**What you need to do:** Read through the data and report every line in which the word "have" occurs.

** Opening Excerpted records block **

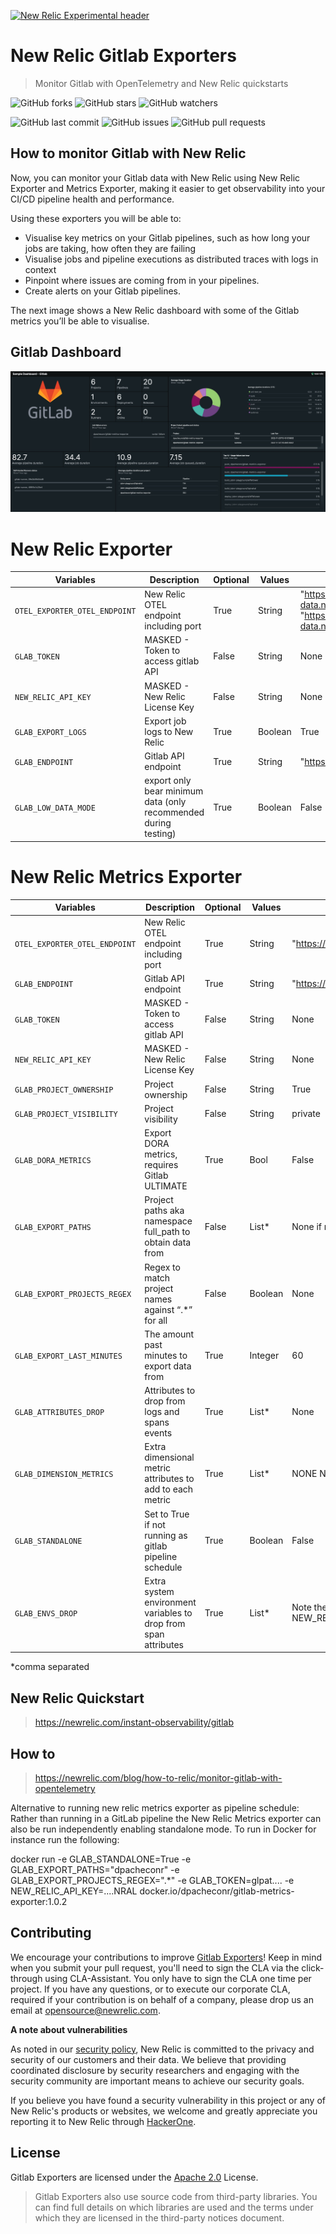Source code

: 
[![New Relic Experimental header](https://github.com/newrelic/opensource-website/raw/master/src/images/categories/Experimental.png)](https://opensource.newrelic.com/oss-category/#new-relic-experimental)

# New Relic Gitlab Exporters
>Monitor Gitlab with OpenTelemetry and New Relic quickstarts

![GitHub forks](https://img.shields.io/github/forks/newrelic-experimental/tls-proxy?style=social)
![GitHub stars](https://img.shields.io/github/stars/newrelic-experimental/tls-proxy?style=social)
![GitHub watchers](https://img.shields.io/github/watchers/newrelic-experimental/tls-proxy?style=social)

![GitHub last commit](https://img.shields.io/github/last-commit/newrelic-experimental/tls-proxy)
![GitHub issues](https://img.shields.io/github/issues/newrelic-experimental/tls-proxy)
![GitHub pull requests](https://img.shields.io/github/issues-pr/newrelic-experimental/tls-proxy)


## How to monitor Gitlab with New Relic

Now, you can monitor your Gitlab data with New Relic using New Relic Exporter and Metrics Exporter, making it easier to get observability into your CI/CD pipeline health and performance.

Using these exporters you will be able to:

- Visualise key metrics on your Gitlab pipelines, such as how long your jobs are taking, how often they are failing
- Visualise jobs and pipeline executions as distributed traces with logs in context 
- Pinpoint where issues are coming from in your pipelines.
- Create alerts on your Gitlab pipelines.

The next image shows a New Relic dashboard with some of the Gitlab metrics you’ll be able to visualise.

## Gitlab Dashboard

![Gitlab Dashboard](screenshots/gitlab_dashboard.jpg)

# New Relic Exporter

| Variables | Description | Optional | Values | Default |
| ---       |         --- |       ---| ---    |   ----   |
| `OTEL_EXPORTER_OTEL_ENDPOINT` | New Relic OTEL endpoint including port | True | String | "https://otlp.nr-data.net:4318" or "https://otlp.eu01.nr-data.net:4318" |
| `GLAB_TOKEN` | MASKED - Token to access gitlab API | False | String | None |
| `NEW_RELIC_API_KEY` | MASKED - New Relic License Key | False | String | None |
| `GLAB_EXPORT_LOGS` | Export job logs to New Relic | True | Boolean | True |
| `GLAB_ENDPOINT` | Gitlab API endpoint | True | String | "https://gitlab.com" |
| `GLAB_LOW_DATA_MODE` | export only bear minimum data (only recommended during testing) | True | Boolean | False |

# New Relic Metrics Exporter
| Variables | Description | Optional | Values | Default |
| ---       |         --- |       ---| ---    |   ----   |
| `OTEL_EXPORTER_OTEL_ENDPOINT` | New Relic OTEL endpoint including port | True | String | "https://otlp.nr-data.net:4318" or "https://otlp.eu01.nr-data.net:4318" |
| `GLAB_ENDPOINT` | Gitlab API endpoint | True | String | "https://gitlab.com" |
| `GLAB_TOKEN` | MASKED - Token to access gitlab API | False | String | None |
| `NEW_RELIC_API_KEY` | MASKED - New Relic License Key | False | String | None |
| `GLAB_PROJECT_OWNERSHIP` | Project ownership | False | String | True |
| `GLAB_PROJECT_VISIBILITY` | Project visibility | False | String | private |
| `GLAB_DORA_METRICS` | Export DORA metrics, requires Gitlab ULTIMATE | True | Bool | False |
| `GLAB_EXPORT_PATHS` | Project paths aka namespace full_path to obtain data from | False | List* | None if running as standalone or CI_PROJECT_ROOT_NAMESPACE if running as pipeline schedule|
| `GLAB_EXPORT_PROJECTS_REGEX` | Regex to match project names against “.*” for all | False | Boolean | None |
| `GLAB_EXPORT_LAST_MINUTES` | The amount past minutes to export data from | True | Integer | 60 |
| `GLAB_ATTRIBUTES_DROP` | Attributes to drop from logs and spans events | True | List* | None |
| `GLAB_DIMENSION_METRICS` | Extra dimensional metric attributes to add to each metric | True | List* | NONE Note the following attributes will always be set as dimensions regardless of this setting: status,stage,name |
| `GLAB_STANDALONE` | Set to True if not running as gitlab pipeline schedule | True | Boolean | False |
| `GLAB_ENVS_DROP` | Extra system environment variables to drop from span attributes | True | List* | Note the following environment variables will always be dropped regardless of this setting: NEW_RELIC_API_KEY,GITLAB_FEATURES,CI_SERVER_TLS_CA_FILE,CI_RUNNER_TAGS,CI_JOB_JWT,CI_JOB_JWT_V1,CI_JOB_JWT_V2,GLAB_TOKEN,GIT_ASKPASS,CI_COMMIT_BEFORE_SHA,CI_BUILD_TOKEN,CI_DEPENDENCY_PROXY_PASSWORD,CI_RUNNER_SHORT_TOKEN,CI_BUILD_BEFORE_SHA,CI_BEFORE_SHA,OTEL_EXPORTER_OTEL_ENDPOINT,GLAB_DIMENSION_METRICS |
*comma separated

## New Relic Quickstart
> https://newrelic.com/instant-observability/gitlab

## How to 

> https://newrelic.com/blog/how-to-relic/monitor-gitlab-with-opentelemetry

Alternative to running new relic metrics exporter as pipeline schedule:
Rather than running in a GitLab pipeline the New Relic Metrics exporter can also  be run independently enabling standalone mode. To run in Docker for instance run the following:
 
docker run -e GLAB_STANDALONE=True -e GLAB_EXPORT_PATHS="dpacheconr" -e GLAB_EXPORT_PROJECTS_REGEX=".*" -e GLAB_TOKEN=glpat.... -e NEW_RELIC_API_KEY=....NRAL docker.io/dpacheconr/gitlab-metrics-exporter:1.0.2

## Contributing

We encourage your contributions to improve [Gitlab Exporters](../../)! Keep in mind when you submit your pull request, you'll need to sign the CLA via the click-through using CLA-Assistant. You only have to sign the CLA one time per project. If you have any questions, or to execute our corporate CLA, required if your contribution is on behalf of a company, please drop us an email at opensource@newrelic.com.

**A note about vulnerabilities**

As noted in our [security policy](../../security/policy), New Relic is committed to the privacy and security of our customers and their data. We believe that providing coordinated disclosure by security researchers and engaging with the security community are important means to achieve our security goals.

If you believe you have found a security vulnerability in this project or any of New Relic's products or websites, we welcome and greatly appreciate you reporting it to New Relic through [HackerOne](https://hackerone.com/newrelic).

## License

Gitlab Exporters are licensed under the [Apache 2.0](http://apache.org/licenses/LICENSE-2.0.txt) License.

>Gitlab Exporters also use source code from third-party libraries. You can find full details on which libraries are used and the terms under which they are licensed in the third-party notices document.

** Closing Excerpted records block **

**Response box:**
We encourage your contributions to improve [Gitlab Exporters](../../)! Keep in mind when you submit your pull request, you'll need to sign the CLA via the click-through using CLA-Assistant. You only have to sign the CLA one time per project. If you have any questions, or to execute our corporate CLA, required if your contribution is on behalf of a company, please drop us an email at opensource@newrelic.com.
If you believe you have found a security vulnerability in this project or any of New Relic's products or websites, we welcome and greatly appreciate you reporting it to New Relic through [HackerOne](https://hackerone.com/newrelic).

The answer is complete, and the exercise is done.